- Ingram Micro confirmed suffering from a ransomware attack in July 2025
- It was revealed that it was the work of the SAFEPAY group
- Threat actors added Ingram Micro to his data leak site
Ingram Micro was added to the Safepay data leak site, which means that the countdown is on before the data of data is disclosed on the dark canvas.
The company underwent a ransomware attack in July 2025, which forced it to close certain parts of its infrastructure. Consequently, its commercial operations have been disrupted and some of its employees were sent to work at home.
The company has managed to restore its services fairly quickly, but the disbelievers emitted with 3.5 TB of sensitive data – which they now threaten to release unless they are paid.
Sensitive file teraoctes
At the time of the attack, the company did not say who were the actors of the threat, but Bleeping Compompute Now discovered that the attack was the work of Safepay, a relatively young ransomware operation which emerged between September and November 2024.

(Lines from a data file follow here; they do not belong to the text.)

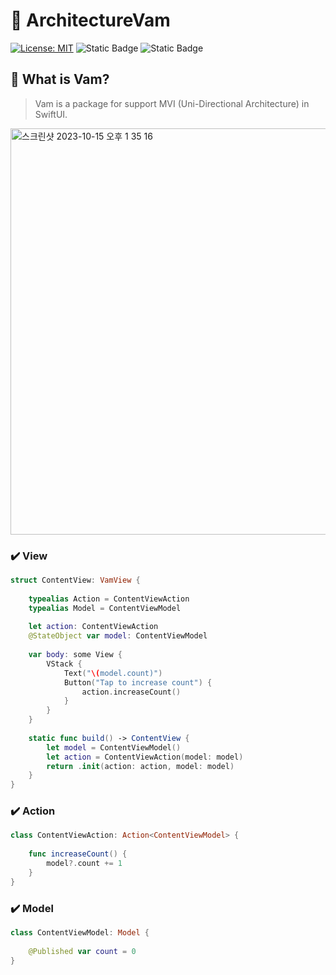 # 🔄 ArchitectureVam

[![License: MIT](https://img.shields.io/badge/License-MIT-yellow.svg)](https://opensource.org/licenses/MIT)
![Static Badge](https://img.shields.io/badge/iOS-v14-blue)
![Static Badge](https://img.shields.io/badge/Swift-5.4-orange)

## 🤔 What is Vam?
> Vam is a package for support MVI (Uni-Directional Architecture) in SwiftUI.
<img width="650" alt="스크린샷 2023-10-15 오후 1 35 16" src="https://github.com/insub4067/ArchitectureVam/assets/85481204/48d203ea-54d4-4080-8255-09982c0bfd82">

### ✔️ View
```swift
struct ContentView: VamView {
    
    typealias Action = ContentViewAction
    typealias Model = ContentViewModel
    
    let action: ContentViewAction
    @StateObject var model: ContentViewModel
    
    var body: some View {
        VStack {
            Text("\(model.count)")
            Button("Tap to increase count") {
                action.increaseCount()
            }
        }
    }
    
    static func build() -> ContentView {
        let model = ContentViewModel()
        let action = ContentViewAction(model: model)
        return .init(action: action, model: model)
    }
}
```
### ✔️ Action
```swift
class ContentViewAction: Action<ContentViewModel> {
    
    func increaseCount() {
        model?.count += 1
    }
}
```
### ✔️ Model
```swift
class ContentViewModel: Model {
    
    @Published var count = 0
}
```
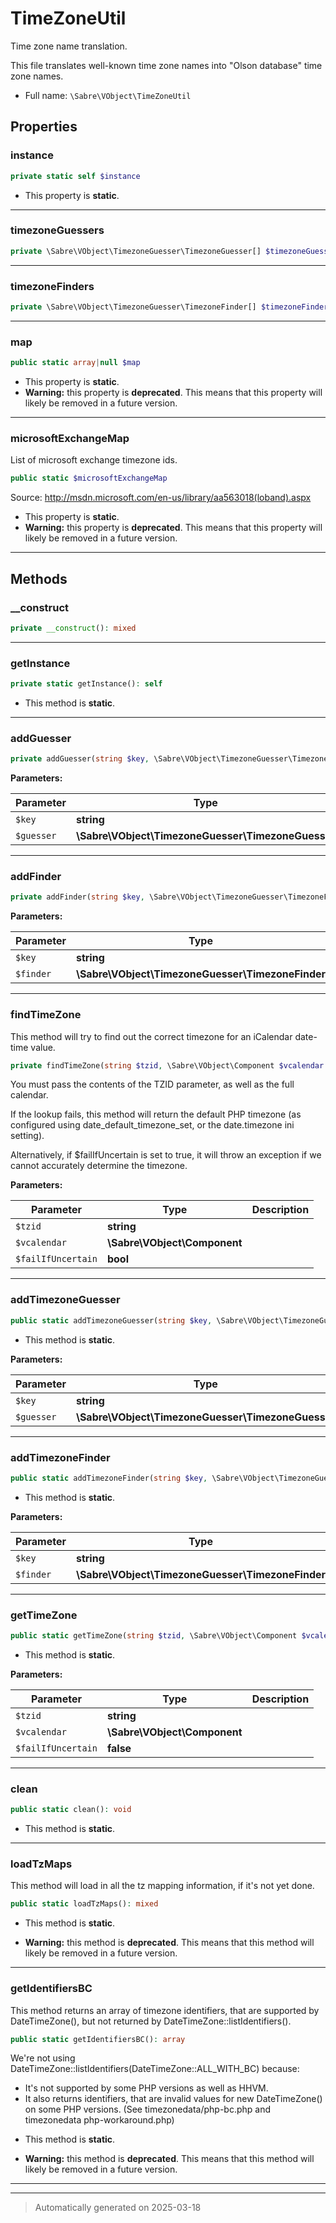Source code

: 
# TimeZoneUtil

Time zone name translation.

This file translates well-known time zone names into "Olson database" time zone names.

* Full name: `\Sabre\VObject\TimeZoneUtil`



## Properties


### instance



```php
private static self $instance
```



* This property is **static**.


***

### timezoneGuessers



```php
private \Sabre\VObject\TimezoneGuesser\TimezoneGuesser[] $timezoneGuessers
```






***

### timezoneFinders



```php
private \Sabre\VObject\TimezoneGuesser\TimezoneFinder[] $timezoneFinders
```






***

### map



```php
public static array|null $map
```



* This property is **static**.
* **Warning:** this property is **deprecated**. This means that this property will likely be removed in a future version.



***

### microsoftExchangeMap

List of microsoft exchange timezone ids.

```php
public static $microsoftExchangeMap
```

Source: http://msdn.microsoft.com/en-us/library/aa563018(loband).aspx

* This property is **static**.
* **Warning:** this property is **deprecated**. This means that this property will likely be removed in a future version.



***

## Methods


### __construct



```php
private __construct(): mixed
```












***

### getInstance



```php
private static getInstance(): self
```



* This method is **static**.








***

### addGuesser



```php
private addGuesser(string $key, \Sabre\VObject\TimezoneGuesser\TimezoneGuesser $guesser): void
```








**Parameters:**

| Parameter | Type | Description |
|-----------|------|-------------|
| `$key` | **string** |  |
| `$guesser` | **\Sabre\VObject\TimezoneGuesser\TimezoneGuesser** |  |





***

### addFinder



```php
private addFinder(string $key, \Sabre\VObject\TimezoneGuesser\TimezoneFinder $finder): void
```








**Parameters:**

| Parameter | Type | Description |
|-----------|------|-------------|
| `$key` | **string** |  |
| `$finder` | **\Sabre\VObject\TimezoneGuesser\TimezoneFinder** |  |





***

### findTimeZone

This method will try to find out the correct timezone for an iCalendar
date-time value.

```php
private findTimeZone(string $tzid, \Sabre\VObject\Component $vcalendar = null, bool $failIfUncertain = false): \DateTimeZone
```

You must pass the contents of the TZID parameter, as well as the full
calendar.

If the lookup fails, this method will return the default PHP timezone
(as configured using date_default_timezone_set, or the date.timezone ini
setting).

Alternatively, if $failIfUncertain is set to true, it will throw an
exception if we cannot accurately determine the timezone.






**Parameters:**

| Parameter | Type | Description |
|-----------|------|-------------|
| `$tzid` | **string** |  |
| `$vcalendar` | **\Sabre\VObject\Component** |  |
| `$failIfUncertain` | **bool** |  |





***

### addTimezoneGuesser



```php
public static addTimezoneGuesser(string $key, \Sabre\VObject\TimezoneGuesser\TimezoneGuesser $guesser): void
```



* This method is **static**.




**Parameters:**

| Parameter | Type | Description |
|-----------|------|-------------|
| `$key` | **string** |  |
| `$guesser` | **\Sabre\VObject\TimezoneGuesser\TimezoneGuesser** |  |





***

### addTimezoneFinder



```php
public static addTimezoneFinder(string $key, \Sabre\VObject\TimezoneGuesser\TimezoneFinder $finder): void
```



* This method is **static**.




**Parameters:**

| Parameter | Type | Description |
|-----------|------|-------------|
| `$key` | **string** |  |
| `$finder` | **\Sabre\VObject\TimezoneGuesser\TimezoneFinder** |  |





***

### getTimeZone



```php
public static getTimeZone(string $tzid, \Sabre\VObject\Component $vcalendar = null, false $failIfUncertain = false): \DateTimeZone
```



* This method is **static**.




**Parameters:**

| Parameter | Type | Description |
|-----------|------|-------------|
| `$tzid` | **string** |  |
| `$vcalendar` | **\Sabre\VObject\Component** |  |
| `$failIfUncertain` | **false** |  |





***

### clean



```php
public static clean(): void
```



* This method is **static**.








***

### loadTzMaps

This method will load in all the tz mapping information, if it's not yet
done.

```php
public static loadTzMaps(): mixed
```



* This method is **static**.


* **Warning:** this method is **deprecated**. This means that this method will likely be removed in a future version.







***

### getIdentifiersBC

This method returns an array of timezone identifiers, that are supported
by DateTimeZone(), but not returned by DateTimeZone::listIdentifiers().

```php
public static getIdentifiersBC(): array
```

We're not using DateTimeZone::listIdentifiers(DateTimeZone::ALL_WITH_BC) because:
- It's not supported by some PHP versions as well as HHVM.
- It also returns identifiers, that are invalid values for new DateTimeZone() on some PHP versions.
(See timezonedata/php-bc.php and timezonedata php-workaround.php)

* This method is **static**.


* **Warning:** this method is **deprecated**. This means that this method will likely be removed in a future version.







***


***
> Automatically generated on 2025-03-18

This group is engaged in the usual double expression tactics (encryption + data flight) and claims to have violated more than 200 organizations in different industries such as manufacturing, health care or education.
At the time of the attack, it was also said that Safepay broke out on the company’s globalProtect VPN platform and left ransom notes on employees’ devices.
Among the systems affected by the breach was the distribution platform X Even fed by AI Micro and the pulse license supply platform.
If SAFEPAY flees the data of Inernam Micro, it could send undulations into the business world, because it is one of the largest B2B service providers and technology distributors, serving more than 160,000 customers worldwide, including giants such as Apple, HP and Cisco.